* What you have to do *
Below are some entries; state how many of their lines contain the word "матем", with nothing else in the reply.

* Items from a data source *

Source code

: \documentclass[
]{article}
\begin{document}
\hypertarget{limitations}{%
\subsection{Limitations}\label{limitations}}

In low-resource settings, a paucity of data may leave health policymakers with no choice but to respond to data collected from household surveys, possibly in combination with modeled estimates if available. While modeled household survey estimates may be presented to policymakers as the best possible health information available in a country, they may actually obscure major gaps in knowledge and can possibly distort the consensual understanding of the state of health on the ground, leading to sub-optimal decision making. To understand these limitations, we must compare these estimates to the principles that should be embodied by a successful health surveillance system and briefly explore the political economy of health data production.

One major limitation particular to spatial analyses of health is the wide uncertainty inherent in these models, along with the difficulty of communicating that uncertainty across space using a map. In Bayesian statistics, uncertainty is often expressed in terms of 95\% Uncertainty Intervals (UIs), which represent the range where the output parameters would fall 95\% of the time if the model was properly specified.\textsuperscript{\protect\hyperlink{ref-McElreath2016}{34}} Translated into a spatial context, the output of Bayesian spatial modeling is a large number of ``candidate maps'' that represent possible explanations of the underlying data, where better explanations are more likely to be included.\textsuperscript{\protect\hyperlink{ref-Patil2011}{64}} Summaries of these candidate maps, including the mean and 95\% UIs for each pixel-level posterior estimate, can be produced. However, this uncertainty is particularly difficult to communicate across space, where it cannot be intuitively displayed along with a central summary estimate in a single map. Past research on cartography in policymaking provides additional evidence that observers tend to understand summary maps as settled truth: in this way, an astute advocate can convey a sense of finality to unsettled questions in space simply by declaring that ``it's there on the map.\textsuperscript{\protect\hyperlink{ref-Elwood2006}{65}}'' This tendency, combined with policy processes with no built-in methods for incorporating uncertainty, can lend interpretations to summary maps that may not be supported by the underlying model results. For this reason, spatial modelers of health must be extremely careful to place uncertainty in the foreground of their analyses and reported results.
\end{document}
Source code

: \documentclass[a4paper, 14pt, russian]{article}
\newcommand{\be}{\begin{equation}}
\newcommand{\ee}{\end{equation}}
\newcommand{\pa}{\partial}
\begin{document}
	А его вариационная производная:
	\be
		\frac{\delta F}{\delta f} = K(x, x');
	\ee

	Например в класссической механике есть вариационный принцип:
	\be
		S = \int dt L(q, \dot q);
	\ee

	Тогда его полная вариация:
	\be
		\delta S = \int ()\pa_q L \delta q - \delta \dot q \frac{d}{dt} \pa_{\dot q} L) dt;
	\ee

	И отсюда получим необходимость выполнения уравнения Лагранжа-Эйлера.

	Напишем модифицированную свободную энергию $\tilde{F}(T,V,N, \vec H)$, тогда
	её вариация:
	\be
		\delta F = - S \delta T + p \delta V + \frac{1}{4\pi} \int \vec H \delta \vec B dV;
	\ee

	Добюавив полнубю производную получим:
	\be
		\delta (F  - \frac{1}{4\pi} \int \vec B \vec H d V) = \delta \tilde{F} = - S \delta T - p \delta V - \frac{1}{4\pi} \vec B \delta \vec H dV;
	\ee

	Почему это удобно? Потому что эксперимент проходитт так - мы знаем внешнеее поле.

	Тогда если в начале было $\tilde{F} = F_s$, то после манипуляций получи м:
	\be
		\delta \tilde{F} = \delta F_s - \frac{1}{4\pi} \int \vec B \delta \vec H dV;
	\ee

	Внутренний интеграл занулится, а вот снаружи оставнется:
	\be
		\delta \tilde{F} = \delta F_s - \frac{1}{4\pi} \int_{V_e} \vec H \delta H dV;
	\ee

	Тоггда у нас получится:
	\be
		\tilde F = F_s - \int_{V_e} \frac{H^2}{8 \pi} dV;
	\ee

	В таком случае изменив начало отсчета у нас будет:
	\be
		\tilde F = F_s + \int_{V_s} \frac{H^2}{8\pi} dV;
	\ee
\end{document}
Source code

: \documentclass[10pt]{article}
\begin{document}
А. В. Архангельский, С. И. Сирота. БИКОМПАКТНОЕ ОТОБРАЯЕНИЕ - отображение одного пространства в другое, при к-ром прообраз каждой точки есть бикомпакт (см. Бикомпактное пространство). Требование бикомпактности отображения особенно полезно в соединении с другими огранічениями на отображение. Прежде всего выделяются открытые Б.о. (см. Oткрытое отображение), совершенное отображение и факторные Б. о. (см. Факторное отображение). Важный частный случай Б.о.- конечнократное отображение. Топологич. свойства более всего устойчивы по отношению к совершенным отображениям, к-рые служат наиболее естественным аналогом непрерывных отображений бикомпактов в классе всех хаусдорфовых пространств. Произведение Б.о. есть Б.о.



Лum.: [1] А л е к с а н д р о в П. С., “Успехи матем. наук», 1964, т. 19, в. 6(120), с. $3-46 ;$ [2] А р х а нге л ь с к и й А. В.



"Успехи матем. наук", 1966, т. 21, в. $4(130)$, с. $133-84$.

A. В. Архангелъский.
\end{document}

* Your solution *
2